It is strange i have everything in msi-x except usb. And still i have 350k interrupts on core0, while on other 7 cores only 500-7000. I tried set interrupt affinity in regedit, but it doesn't work. Even support from latencymon said, these settings can be overriden on driver/hardware level. This doesn't make sense, i would expect interrupts will be spread on all cores evenly, i don't have even that old pc i7 3700 and b75m chipset, which isn't best but still. I am getting new pc, i will test it out that too. But it is strange. It is not like it is 2005 anymore... Would expect for this to work properly...
Spreading interrupts across cores in MSI mode is active only in server editions and mostly for network controllers. And be aware that interrupt is handled in two stages - first Interrupt Service Routine is invoked as response to interrupt from device, and then ISR should schedule the main part of interrupt handling by scheduling the Deferred Procedure Call. Both stages can be executed at different cores.
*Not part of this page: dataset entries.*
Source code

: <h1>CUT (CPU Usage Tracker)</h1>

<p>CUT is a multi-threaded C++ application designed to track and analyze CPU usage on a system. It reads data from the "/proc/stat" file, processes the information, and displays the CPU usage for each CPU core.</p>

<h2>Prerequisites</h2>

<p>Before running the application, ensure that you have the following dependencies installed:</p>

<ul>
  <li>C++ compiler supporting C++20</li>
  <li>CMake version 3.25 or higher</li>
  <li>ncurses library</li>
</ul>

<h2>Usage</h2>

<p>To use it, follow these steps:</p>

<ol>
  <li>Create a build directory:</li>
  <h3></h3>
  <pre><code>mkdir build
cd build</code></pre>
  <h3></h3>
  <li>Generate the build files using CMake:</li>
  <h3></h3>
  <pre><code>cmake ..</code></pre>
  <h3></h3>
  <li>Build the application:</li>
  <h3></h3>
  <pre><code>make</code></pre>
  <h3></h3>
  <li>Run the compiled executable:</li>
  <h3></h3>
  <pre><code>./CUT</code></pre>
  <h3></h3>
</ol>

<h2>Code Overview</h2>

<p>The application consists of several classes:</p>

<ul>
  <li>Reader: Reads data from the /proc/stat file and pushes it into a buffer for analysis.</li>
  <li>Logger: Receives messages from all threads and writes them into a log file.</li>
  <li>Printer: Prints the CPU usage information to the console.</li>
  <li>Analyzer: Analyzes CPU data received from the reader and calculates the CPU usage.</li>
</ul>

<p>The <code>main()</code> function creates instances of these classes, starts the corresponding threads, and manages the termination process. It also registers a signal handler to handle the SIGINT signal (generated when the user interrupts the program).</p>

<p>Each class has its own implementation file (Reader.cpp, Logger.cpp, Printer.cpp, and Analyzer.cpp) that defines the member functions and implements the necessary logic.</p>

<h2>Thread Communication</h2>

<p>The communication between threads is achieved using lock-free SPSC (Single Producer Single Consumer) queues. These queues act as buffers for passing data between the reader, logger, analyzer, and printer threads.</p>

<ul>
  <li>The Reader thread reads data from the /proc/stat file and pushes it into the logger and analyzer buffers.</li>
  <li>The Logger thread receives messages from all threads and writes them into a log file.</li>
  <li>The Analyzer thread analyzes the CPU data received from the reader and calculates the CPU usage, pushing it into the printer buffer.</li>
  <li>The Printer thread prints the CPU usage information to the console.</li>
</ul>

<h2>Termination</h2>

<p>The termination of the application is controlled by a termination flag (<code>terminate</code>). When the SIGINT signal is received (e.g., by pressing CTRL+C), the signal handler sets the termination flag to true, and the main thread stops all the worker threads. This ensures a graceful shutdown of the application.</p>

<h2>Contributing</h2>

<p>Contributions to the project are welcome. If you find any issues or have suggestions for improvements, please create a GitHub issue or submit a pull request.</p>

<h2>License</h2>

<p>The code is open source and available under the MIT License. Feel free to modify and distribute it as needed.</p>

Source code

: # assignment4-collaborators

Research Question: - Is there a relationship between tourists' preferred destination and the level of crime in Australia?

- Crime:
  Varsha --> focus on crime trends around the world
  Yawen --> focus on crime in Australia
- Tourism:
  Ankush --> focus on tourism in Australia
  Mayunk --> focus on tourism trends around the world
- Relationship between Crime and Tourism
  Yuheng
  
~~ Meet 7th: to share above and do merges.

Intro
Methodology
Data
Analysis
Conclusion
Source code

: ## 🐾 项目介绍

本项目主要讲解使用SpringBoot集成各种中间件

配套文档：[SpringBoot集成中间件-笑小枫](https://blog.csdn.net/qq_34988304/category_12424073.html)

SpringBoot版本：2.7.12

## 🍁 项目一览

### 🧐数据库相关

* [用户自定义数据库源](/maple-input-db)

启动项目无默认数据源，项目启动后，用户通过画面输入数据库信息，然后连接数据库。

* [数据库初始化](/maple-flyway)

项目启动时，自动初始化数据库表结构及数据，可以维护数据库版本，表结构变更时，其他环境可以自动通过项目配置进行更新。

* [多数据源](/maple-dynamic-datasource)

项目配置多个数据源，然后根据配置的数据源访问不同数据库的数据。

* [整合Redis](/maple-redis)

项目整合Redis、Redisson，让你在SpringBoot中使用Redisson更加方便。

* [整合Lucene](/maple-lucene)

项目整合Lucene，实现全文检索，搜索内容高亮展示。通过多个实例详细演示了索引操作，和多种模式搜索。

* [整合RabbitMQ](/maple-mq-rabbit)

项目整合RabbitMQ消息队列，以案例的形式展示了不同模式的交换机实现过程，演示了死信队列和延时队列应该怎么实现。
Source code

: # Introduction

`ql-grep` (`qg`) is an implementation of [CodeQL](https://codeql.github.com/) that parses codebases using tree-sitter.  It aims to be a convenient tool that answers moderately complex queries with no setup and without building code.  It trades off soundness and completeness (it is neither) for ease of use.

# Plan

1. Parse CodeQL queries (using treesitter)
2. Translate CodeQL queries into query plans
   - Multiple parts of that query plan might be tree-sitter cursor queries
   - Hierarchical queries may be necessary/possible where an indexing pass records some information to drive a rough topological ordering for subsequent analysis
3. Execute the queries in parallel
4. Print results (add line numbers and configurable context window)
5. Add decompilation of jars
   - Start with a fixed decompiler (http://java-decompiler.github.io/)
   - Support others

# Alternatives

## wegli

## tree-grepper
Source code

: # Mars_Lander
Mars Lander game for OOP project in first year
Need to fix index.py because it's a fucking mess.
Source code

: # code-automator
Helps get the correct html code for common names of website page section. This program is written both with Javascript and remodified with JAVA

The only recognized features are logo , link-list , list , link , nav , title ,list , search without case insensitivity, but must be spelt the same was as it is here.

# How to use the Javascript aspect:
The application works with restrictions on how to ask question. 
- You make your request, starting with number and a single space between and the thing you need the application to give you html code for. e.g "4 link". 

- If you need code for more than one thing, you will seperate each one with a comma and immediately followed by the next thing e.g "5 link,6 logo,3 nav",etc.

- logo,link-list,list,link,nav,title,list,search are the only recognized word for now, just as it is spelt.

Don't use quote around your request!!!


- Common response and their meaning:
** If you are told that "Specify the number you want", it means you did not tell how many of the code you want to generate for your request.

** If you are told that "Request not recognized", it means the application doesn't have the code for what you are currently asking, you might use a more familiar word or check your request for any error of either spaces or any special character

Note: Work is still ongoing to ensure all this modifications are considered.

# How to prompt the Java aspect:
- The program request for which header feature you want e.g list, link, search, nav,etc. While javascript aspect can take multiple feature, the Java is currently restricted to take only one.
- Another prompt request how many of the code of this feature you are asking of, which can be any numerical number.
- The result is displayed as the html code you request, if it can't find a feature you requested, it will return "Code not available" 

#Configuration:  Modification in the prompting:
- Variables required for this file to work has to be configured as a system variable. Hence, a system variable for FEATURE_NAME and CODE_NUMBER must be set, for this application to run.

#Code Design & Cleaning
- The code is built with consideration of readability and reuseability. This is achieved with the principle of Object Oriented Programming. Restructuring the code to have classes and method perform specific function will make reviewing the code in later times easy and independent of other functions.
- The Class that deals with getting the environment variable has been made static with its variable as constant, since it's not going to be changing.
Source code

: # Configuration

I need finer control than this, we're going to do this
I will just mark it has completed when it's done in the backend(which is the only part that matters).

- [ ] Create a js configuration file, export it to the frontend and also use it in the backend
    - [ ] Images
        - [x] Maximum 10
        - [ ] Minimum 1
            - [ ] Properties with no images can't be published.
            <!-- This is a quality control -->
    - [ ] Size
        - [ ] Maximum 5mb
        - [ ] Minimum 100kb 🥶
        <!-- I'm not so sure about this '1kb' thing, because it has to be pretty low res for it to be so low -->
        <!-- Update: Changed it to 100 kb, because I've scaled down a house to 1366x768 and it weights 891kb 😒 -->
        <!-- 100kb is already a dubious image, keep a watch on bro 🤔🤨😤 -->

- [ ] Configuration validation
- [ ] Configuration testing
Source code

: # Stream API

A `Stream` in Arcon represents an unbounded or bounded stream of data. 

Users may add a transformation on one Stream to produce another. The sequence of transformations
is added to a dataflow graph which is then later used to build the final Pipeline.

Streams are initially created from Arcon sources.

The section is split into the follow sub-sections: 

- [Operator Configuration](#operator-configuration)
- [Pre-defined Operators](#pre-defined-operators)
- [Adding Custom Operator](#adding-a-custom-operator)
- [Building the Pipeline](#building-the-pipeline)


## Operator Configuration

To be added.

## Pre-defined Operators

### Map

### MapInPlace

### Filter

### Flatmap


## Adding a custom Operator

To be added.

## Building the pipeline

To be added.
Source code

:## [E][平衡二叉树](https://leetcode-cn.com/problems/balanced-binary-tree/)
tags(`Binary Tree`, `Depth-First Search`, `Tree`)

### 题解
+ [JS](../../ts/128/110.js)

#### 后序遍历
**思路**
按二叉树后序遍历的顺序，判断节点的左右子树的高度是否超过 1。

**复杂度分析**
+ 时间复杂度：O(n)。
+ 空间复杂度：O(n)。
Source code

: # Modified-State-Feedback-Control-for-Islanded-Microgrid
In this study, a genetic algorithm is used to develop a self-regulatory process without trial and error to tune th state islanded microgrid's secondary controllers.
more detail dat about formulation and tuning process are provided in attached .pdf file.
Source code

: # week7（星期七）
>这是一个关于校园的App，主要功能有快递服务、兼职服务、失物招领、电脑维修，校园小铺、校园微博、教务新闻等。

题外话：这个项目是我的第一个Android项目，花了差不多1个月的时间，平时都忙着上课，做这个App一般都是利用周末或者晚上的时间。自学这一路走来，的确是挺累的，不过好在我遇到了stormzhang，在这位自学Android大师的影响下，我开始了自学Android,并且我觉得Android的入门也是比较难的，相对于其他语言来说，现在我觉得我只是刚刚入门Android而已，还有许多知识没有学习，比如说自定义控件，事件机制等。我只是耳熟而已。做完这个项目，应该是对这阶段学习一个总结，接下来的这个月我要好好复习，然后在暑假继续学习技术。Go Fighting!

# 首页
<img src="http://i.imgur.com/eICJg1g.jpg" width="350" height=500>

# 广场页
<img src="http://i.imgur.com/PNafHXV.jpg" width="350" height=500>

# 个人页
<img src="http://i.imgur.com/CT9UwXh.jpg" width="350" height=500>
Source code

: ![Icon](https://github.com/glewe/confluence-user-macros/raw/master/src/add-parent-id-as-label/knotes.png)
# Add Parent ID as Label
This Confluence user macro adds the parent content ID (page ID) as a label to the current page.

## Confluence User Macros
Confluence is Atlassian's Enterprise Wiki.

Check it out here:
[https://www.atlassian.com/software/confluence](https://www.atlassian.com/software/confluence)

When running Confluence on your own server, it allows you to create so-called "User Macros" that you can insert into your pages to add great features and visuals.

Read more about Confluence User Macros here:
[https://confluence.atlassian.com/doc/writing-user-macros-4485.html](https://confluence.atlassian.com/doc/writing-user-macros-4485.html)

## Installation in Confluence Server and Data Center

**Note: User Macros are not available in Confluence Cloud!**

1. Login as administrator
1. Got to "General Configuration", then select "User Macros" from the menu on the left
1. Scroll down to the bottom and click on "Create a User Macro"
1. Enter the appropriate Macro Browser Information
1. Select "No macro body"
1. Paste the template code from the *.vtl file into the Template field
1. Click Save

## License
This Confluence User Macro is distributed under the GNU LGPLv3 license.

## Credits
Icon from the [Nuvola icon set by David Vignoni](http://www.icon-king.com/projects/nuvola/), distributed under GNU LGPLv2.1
PS Also note that only when device and its driver utilizes multiple MSIs they can be spread across cores. But usually in client editions of Windows we do not see devices with multiple MSIs. To check whether device uses multiple MSIs go to device manager, switch the view to "Resources by type", expand IRQ root node - if you see multiple nodes for the same device then this device uses multiple MSIs. PPS I forgot to print a question - why do you think that having 350k interrupts on Core 0 is the problem?
There is a utility by MS "interrupt_affinity_policy_tool.msi" that supposedly lets you move interrupts to different cores that will spread out the workload you see in latencyMon. I never messed with it and don't know if all HW is supported.
one key reason for this is that core 0 is the core least likely to ever be in a sleep state, so interrupts with a realtime or high priority will fire on this core to have the least transitional delay possible.
It is obviously problem, since all interrupts are handled on core0, that means interrupts are handled slower. I have good dpc latency, but still i could use improvement. I read on multicore system, system should spread interrupts to multiple cores for better performance, however one core per driver. As it could cause cache miss and long reading times and degrade performance. But there is no reason it shouldn't utilize multicore for handling interrupts... I said i have everything is msi/msi-x mode, so drivers should use multicore. However they don't !!! Biggest dpc latency source is gpu for example. On nvidia forums, nvidia dev said: nvidia specifies msi-x support and number of channels in its drivers coding. And settings it put in registry are only for older devices, that couldn't handle more channels. And said setting in registry shouldn't matter, however, if i set gpu to msi mode in registry i have less input lag, but still all interrupts are handled on core0. And yet it shows for some reason only msi mode supported in msi util... But i have by default gpu in line-based interrupt mode and if latencymon show correct results, my gpu drivers doesn't utilize multicore for interrupt handling, that's terrible. So that means nvidia is either lying, or latencymon shows incorrect results, i have checked all cores in setting of latencymon. "astyanax" No cpu is all time at 100% load... "edkiefer" Yeah and that interrupt affinity tool, or setting in manually under device id, affinity policy: "DevicePolicy" 3 e.g. It doesn't go anything, latencymon support said, drivers and hardware can override this setting. Already tried didn't help.. EDIT: wait a minute, after setting gpu manually to msi mode, because in msiutil under msi supported is only msi mode - strange. And using that utility i selected core 1 and now same amout of dpc which are generated by gpu was on core1, previously there was nothing, so it works now - cool !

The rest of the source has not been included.